By guest blogger Matt Perdue, Government Relations Representative for National Farmers Union

There is a lot that weighs on a farmer’s mind. Farming is a tough occupation. Unpredictable weather, staggering financial risk, volatile markets, and the strain of heavy workloads are all routine aspects of a life in farming. Spend a few minutes in a small town coffee shop, and you quickly realize that the struggles of farming often dominate those conversations. Farmers are comfortable talking about their stressors. What they rarely acknowledge is their actual stress.

The reality is that mental health struggles among the farming population is a persistent and growing problem. Farmers and agricultural workers have a much higher rate of suicide than the general population. This is exacerbated by the fact that 60 percent of rural residents live in areas that suffer from mental health professional shortages. When farmers do acknowledge their stress, they often find that there’s nowhere to turn for help.

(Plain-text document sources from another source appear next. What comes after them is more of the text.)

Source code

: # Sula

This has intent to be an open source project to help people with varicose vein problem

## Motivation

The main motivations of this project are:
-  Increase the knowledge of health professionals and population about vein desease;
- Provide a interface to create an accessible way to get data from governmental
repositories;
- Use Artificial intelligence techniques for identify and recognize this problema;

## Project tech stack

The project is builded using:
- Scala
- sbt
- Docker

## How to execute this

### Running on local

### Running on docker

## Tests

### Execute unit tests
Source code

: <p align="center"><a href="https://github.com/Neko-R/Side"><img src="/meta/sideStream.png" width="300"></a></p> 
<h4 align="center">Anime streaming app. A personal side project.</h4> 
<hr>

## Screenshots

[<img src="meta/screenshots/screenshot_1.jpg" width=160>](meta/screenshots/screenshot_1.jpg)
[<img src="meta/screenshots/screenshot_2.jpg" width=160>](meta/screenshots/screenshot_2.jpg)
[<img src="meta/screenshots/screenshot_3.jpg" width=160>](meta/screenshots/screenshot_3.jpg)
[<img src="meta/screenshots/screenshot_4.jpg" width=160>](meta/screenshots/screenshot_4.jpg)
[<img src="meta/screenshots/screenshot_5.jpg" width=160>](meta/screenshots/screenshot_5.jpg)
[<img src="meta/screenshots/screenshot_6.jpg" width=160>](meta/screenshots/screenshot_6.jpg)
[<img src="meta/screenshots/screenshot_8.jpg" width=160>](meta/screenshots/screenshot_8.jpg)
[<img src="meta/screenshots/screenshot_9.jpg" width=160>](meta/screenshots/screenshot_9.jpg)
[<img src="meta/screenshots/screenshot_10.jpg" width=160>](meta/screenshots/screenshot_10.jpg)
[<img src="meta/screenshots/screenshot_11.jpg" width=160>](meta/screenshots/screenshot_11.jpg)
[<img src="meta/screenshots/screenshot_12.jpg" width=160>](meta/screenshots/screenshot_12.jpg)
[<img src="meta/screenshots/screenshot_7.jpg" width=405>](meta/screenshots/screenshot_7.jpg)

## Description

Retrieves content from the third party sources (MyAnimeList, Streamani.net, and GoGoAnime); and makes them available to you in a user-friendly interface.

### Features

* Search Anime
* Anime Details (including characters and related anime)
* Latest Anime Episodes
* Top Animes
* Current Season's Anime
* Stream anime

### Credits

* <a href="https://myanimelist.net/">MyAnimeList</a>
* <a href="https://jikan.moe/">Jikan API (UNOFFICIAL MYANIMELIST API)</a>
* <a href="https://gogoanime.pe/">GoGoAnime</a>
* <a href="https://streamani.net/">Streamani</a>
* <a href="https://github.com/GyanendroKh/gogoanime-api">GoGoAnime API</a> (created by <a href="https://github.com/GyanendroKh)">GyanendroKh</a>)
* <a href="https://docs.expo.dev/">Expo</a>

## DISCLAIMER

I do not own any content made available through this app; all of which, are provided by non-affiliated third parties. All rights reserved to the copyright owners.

Farmers are under greater stress today than anything most have experienced since the 1980s. Net farm income has declined for five years and is now less than half of what it was in 2013. As trade uncertainty compounds already low commodity prices, experts suggest that a rebound could be years away. While the economic challenges aren’t necessarily the same as those of the 1980s, many worry that a similar farm suicide crisis is brewing.

Many are optimistic that a new Farm Bill will, at the very least, bring farmers and ranchers a desperately needed measure of certainty. Among the legislation’s hundreds of pages is the farm safety net, which supports farmers when market forces make it all but impossible to turn a profit. It includes credit programs that can keep a farmer afloat between the costs of planting and the revenues of harvest. The Farm Bill also includes programs covering conservation, trade promotion, rural development, renewable energy, and everything in between.

As Congress makes progress toward passing a new Farm Bill, a bipartisan group of legislators has worked diligently to address the agricultural community’s growing need for mental health services. Led by Congressmen Tom Emmer and Tom O’Halleran, and Senators Tammy Baldwin and Joni Ernst, the coalition has resurrected a long-forgotten and never-funded program: the Farm and Ranch Stress Assistance Network.

FRSAN was established in the 2008 Farm Bill to provide grants to extension services and nonprofit organizations that offer stress assistance programs to farmers, ranchers and farmworkers. The program would fund farm hotlines and websites, community outreach and education, support groups, and home delivery of assistance. In short, FRSAN helps communities better support farmers when they need it most.

The Senate and House have each passed their versions of the Farm Bill, and each includes reauthorization of FRSAN. As they hurriedly work to reach agreement and pass a final product, it’s important that a strong and diverse coalition of groups continues to advocate for the inclusion of the Farm and Ranch Stress Assistance Network. It’s important that members of Congress hear from farmers, health providers and the faith-based community about the need to better support our agricultural community.

Beyond the Farm Bill and far from the politics of Washington, it’s equally important that we continue the conversation around farmer mental health. We need to educate members of our communities to better recognize and respond to the signs of distress. We must also identify those mental health resources and services available in rural areas and leverage those to better serve our agricultural population. Most importantly, we need to make sure that when the stress mounts, farmers have somewhere to turn.